Plain-text document sources:
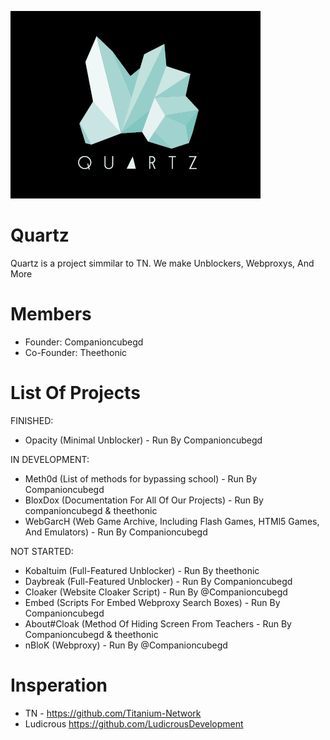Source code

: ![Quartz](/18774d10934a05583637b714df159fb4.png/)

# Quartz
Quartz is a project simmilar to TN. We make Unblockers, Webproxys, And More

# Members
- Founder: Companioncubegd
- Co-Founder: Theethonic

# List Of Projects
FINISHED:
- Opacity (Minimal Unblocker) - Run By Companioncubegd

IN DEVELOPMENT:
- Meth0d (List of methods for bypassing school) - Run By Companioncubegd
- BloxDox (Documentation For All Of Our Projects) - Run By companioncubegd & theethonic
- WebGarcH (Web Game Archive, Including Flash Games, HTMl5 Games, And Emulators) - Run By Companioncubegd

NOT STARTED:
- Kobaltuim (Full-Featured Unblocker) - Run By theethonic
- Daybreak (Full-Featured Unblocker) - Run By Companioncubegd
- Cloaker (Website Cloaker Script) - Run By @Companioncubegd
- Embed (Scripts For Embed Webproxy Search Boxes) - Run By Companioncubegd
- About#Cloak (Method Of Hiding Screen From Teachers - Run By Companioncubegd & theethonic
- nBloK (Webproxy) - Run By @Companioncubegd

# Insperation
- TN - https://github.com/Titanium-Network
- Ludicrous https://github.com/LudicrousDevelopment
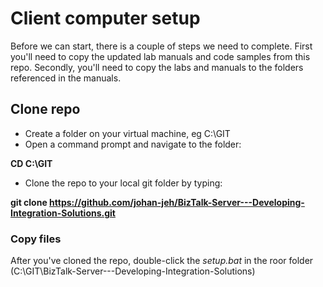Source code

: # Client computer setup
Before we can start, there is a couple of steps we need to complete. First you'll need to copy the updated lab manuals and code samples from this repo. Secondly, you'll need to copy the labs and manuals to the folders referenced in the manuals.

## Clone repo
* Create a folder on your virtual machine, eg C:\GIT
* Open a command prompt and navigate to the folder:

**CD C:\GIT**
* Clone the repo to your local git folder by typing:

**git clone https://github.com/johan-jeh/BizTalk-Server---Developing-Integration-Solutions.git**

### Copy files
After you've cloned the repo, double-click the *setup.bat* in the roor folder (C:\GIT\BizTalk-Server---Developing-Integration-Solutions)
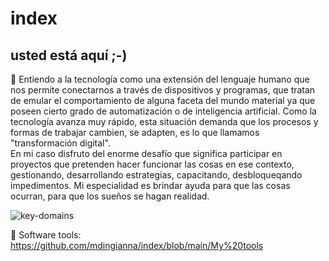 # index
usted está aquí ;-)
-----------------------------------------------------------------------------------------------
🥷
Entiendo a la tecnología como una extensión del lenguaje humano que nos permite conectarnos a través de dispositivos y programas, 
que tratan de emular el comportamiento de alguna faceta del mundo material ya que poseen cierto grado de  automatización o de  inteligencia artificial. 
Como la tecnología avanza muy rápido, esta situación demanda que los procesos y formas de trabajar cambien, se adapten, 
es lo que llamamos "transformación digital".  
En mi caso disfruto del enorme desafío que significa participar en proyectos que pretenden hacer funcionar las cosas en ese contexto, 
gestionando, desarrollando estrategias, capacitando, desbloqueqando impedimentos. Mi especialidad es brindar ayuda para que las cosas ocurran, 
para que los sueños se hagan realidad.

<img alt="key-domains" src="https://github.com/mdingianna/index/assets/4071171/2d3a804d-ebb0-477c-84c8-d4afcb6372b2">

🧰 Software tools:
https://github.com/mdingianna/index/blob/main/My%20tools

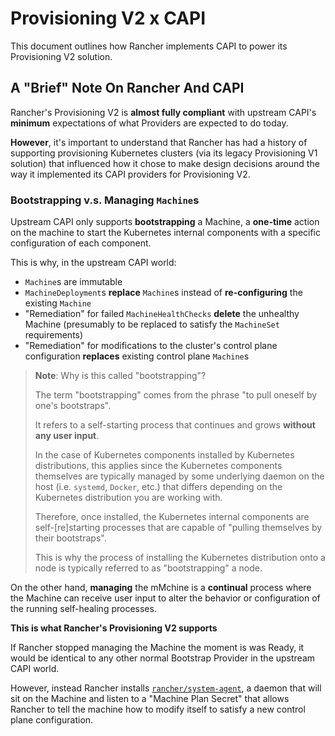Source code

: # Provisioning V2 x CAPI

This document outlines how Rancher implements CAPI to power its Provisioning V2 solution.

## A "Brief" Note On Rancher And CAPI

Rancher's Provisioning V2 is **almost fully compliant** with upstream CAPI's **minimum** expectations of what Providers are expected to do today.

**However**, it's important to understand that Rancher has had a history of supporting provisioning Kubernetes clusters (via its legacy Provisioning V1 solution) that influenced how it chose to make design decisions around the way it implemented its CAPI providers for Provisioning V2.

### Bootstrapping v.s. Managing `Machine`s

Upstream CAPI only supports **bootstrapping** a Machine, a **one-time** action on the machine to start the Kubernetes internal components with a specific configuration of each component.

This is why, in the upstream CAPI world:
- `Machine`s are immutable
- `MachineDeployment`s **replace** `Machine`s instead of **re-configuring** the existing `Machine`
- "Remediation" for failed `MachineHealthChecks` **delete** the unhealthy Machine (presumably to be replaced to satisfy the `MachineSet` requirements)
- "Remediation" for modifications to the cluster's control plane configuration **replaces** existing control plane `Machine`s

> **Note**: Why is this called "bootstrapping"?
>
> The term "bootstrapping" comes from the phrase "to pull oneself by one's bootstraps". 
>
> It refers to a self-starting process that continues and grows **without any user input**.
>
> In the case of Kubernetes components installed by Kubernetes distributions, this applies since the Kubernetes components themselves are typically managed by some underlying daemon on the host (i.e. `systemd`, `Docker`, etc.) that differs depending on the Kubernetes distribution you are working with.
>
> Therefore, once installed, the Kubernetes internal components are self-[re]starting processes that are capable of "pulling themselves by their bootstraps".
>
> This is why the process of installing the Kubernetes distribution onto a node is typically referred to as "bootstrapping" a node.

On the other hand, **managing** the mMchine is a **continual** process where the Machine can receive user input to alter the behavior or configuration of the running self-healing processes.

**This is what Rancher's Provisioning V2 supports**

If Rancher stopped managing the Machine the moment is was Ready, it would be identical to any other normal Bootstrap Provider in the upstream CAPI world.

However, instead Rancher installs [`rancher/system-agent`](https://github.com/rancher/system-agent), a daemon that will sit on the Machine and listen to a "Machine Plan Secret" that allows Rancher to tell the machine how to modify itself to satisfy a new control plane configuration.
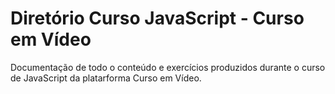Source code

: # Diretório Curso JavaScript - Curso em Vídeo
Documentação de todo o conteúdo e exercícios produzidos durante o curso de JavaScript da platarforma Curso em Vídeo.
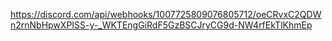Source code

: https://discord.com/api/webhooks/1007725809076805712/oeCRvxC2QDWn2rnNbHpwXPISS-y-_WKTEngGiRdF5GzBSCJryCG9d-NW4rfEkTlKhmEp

→ WORK INSTRUCTIONS
Going line by line through the entries above, count each line that has the word "Founder", then state the count alone.

→ SOLUTION TO THE EXERCISE
2